[GOAL OF THE EXERCISE] Search the material below for the word "azurewebsites". Copy every line where it is found.

[DATA PROVIDED]
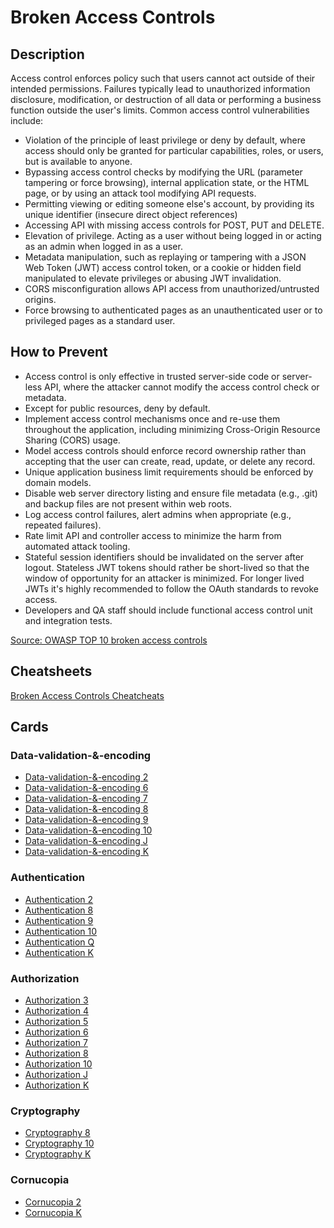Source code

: # Broken Access Controls
## Description
Access control enforces policy such that users cannot act outside of their intended permissions. Failures typically lead to unauthorized information disclosure, modification, or destruction of all data or performing a business function outside the user's limits. Common access control vulnerabilities include:

- Violation of the principle of least privilege or deny by default, where access should only be granted for particular capabilities, roles, or users, but is available to anyone.
- Bypassing access control checks by modifying the URL (parameter tampering or force browsing), internal application state, or the HTML page, or by using an attack tool modifying API requests.
- Permitting viewing or editing someone else's account, by providing its unique identifier (insecure direct object references)
- Accessing API with missing access controls for POST, PUT and DELETE.
- Elevation of privilege. Acting as a user without being logged in or acting as an admin when logged in as a user.
- Metadata manipulation, such as replaying or tampering with a JSON Web Token (JWT) access control token, or a cookie or hidden field manipulated to elevate privileges or abusing JWT invalidation.
- CORS misconfiguration allows API access from unauthorized/untrusted origins.
- Force browsing to authenticated pages as an unauthenticated user or to privileged pages as a standard user.

## How to Prevent
- Access control is only effective in trusted server-side code or server-less API, where the attacker cannot modify the access control check or metadata.
- Except for public resources, deny by default.
- Implement access control mechanisms once and re-use them throughout the application, including minimizing Cross-Origin Resource Sharing (CORS) usage.
- Model access controls should enforce record ownership rather than accepting that the user can create, read, update, or delete any record.
- Unique application business limit requirements should be enforced by domain models.
- Disable web server directory listing and ensure file metadata (e.g., .git) and backup files are not present within web roots.
- Log access control failures, alert admins when appropriate (e.g., repeated failures).
- Rate limit API and controller access to minimize the harm from automated attack tooling.
- Stateful session identifiers should be invalidated on the server after logout. Stateless JWT tokens should rather be short-lived so that the window of opportunity for an attacker is minimized. For longer lived JWTs it's highly recommended to follow the OAuth standards to revoke access.
- Developers and QA staff should include functional access control unit and integration tests.

[Source: OWASP TOP 10 broken access controls](https://owasp.org/Top10/A01_2021-Broken_Access_Control/)

## Cheatsheets
[Broken Access Controls Cheatcheats](https://cheatsheetseries.owasp.org/IndexTopTen.html#a012021-broken-access-control)

## Cards
### Data-validation-&-encoding
- [Data-validation-&-encoding 2](/data-validation-&-encoding/2)
- [Data-validation-&-encoding 6](/data-validation-&-encoding/6)
- [Data-validation-&-encoding 7](/data-validation-&-encoding/7)
- [Data-validation-&-encoding 8](/data-validation-&-encoding/8)
- [Data-validation-&-encoding 9](/data-validation-&-encoding/9)
- [Data-validation-&-encoding 10](/data-validation-&-encoding/10)
- [Data-validation-&-encoding J](/data-validation-&-encoding/J)
- [Data-validation-&-encoding K](/data-validation-&-encoding/K)

### Authentication
- [Authentication 2](/authentication/2)
- [Authentication 8](/authentication/8)
- [Authentication 9](/authentication/9)
- [Authentication 10](/authentication/10)
- [Authentication Q](/authentication/Q)
- [Authentication K](/authentication/K)

### Authorization
- [Authorization 3](/authorization/3)
- [Authorization 4](/authorization/4)
- [Authorization 5](/authorization/5)
- [Authorization 6](/authorization/6)
- [Authorization 7](/authorization/7)
- [Authorization 8](/authorization/8)
- [Authorization 10](/authorization/10)
- [Authorization J](/authorization/J)
- [Authorization K](/authorization/K)

### Cryptography
- [Cryptography 8](/cryptography/8)
- [Cryptography 10](/cryptography/10)
- [Cryptography K](/cryptography/K)

### Cornucopia
- [Cornucopia 2](/cornucopia/2)
- [Cornucopia K](/cornucopia/K)
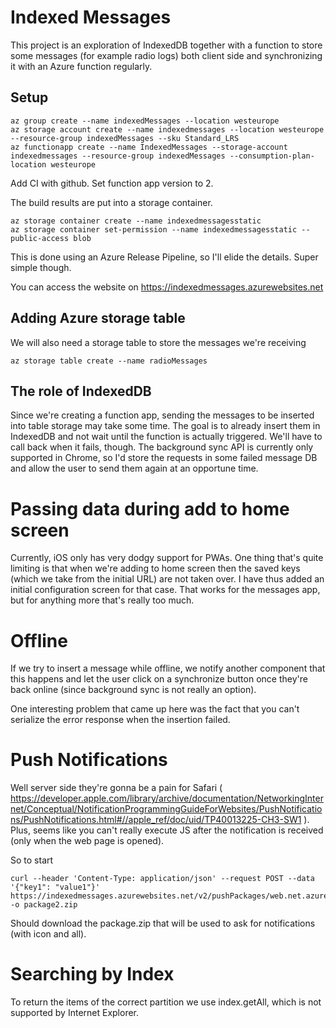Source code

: # Indexed Messages
This project is an exploration of IndexedDB together with a function to store some messages (for example radio logs) both client side and synchronizing it with an Azure function regularly.

## Setup
	az group create --name indexedMessages --location westeurope
	az storage account create --name indexedmessages --location westeurope --resource-group indexedMessages --sku Standard_LRS
	az functionapp create --name IndexedMessages --storage-account indexedmessages --resource-group indexedMessages --consumption-plan-location westeurope

Add CI with github. Set function app version to 2.

The build results are put into a storage container.

	az storage container create --name indexedmessagesstatic
	az storage container set-permission --name indexedmessagesstatic --public-access blob

This is done using an Azure Release Pipeline, so I'll elide the details. Super simple though.

You can access the website on https://indexedmessages.azurewebsites.net

## Adding Azure storage table
We will also need a storage table to store the messages we're receiving

	az storage table create --name radioMessages

## The role of IndexedDB
Since we're creating a function app, sending the messages to be inserted into table storage may take some time. The goal is to already insert them in IndexedDB and not wait until the function is actually triggered. We'll have to call back when it fails, though. The background sync API is currently only supported in Chrome, so I'd store the requests in some failed message DB and allow the user to send them again at an opportune time.

# Passing data during add to home screen
Currently, iOS only has very dodgy support for PWAs. One thing that's quite
limiting is that when we're adding to home screen then the saved keys (which
we take from the initial URL) are not taken over. I have thus added an initial configuration screen for that case. That works for the messages app, but for anything more that's really too much.

# Offline
If we try to insert a message while offline, we notify another component that this happens and let the user click on a synchronize button once they're back online (since background sync is not really an option).

One interesting problem that came up here was the fact that you can't serialize the error response when the insertion failed.

# Push Notifications
Well server side they're gonna be a pain for Safari ( https://developer.apple.com/library/archive/documentation/NetworkingInternet/Conceptual/NotificationProgrammingGuideForWebsites/PushNotifications/PushNotifications.html#//apple_ref/doc/uid/TP40013225-CH3-SW1 ). Plus, seems like you can't really execute JS after the notification is received (only when the web page is opened).

So to start

	curl --header 'Content-Type: application/json' --request POST --data '{"key1": "value1"}' https://indexedmessages.azurewebsites.net/v2/pushPackages/web.net.azurewebsites.indexedmessages -o package2.zip

Should download the package.zip that will be used to ask for notifications (with icon and all).

# Searching by Index
To return the items of the correct partition we use index.getAll, which is not supported by Internet Explorer.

[TASK RESPONSE]
You can access the website on https://indexedmessages.azurewebsites.net
	curl --header 'Content-Type: application/json' --request POST --data '{"key1": "value1"}' https://indexedmessages.azurewebsites.net/v2/pushPackages/web.net.azurewebsites.indexedmessages -o package2.zip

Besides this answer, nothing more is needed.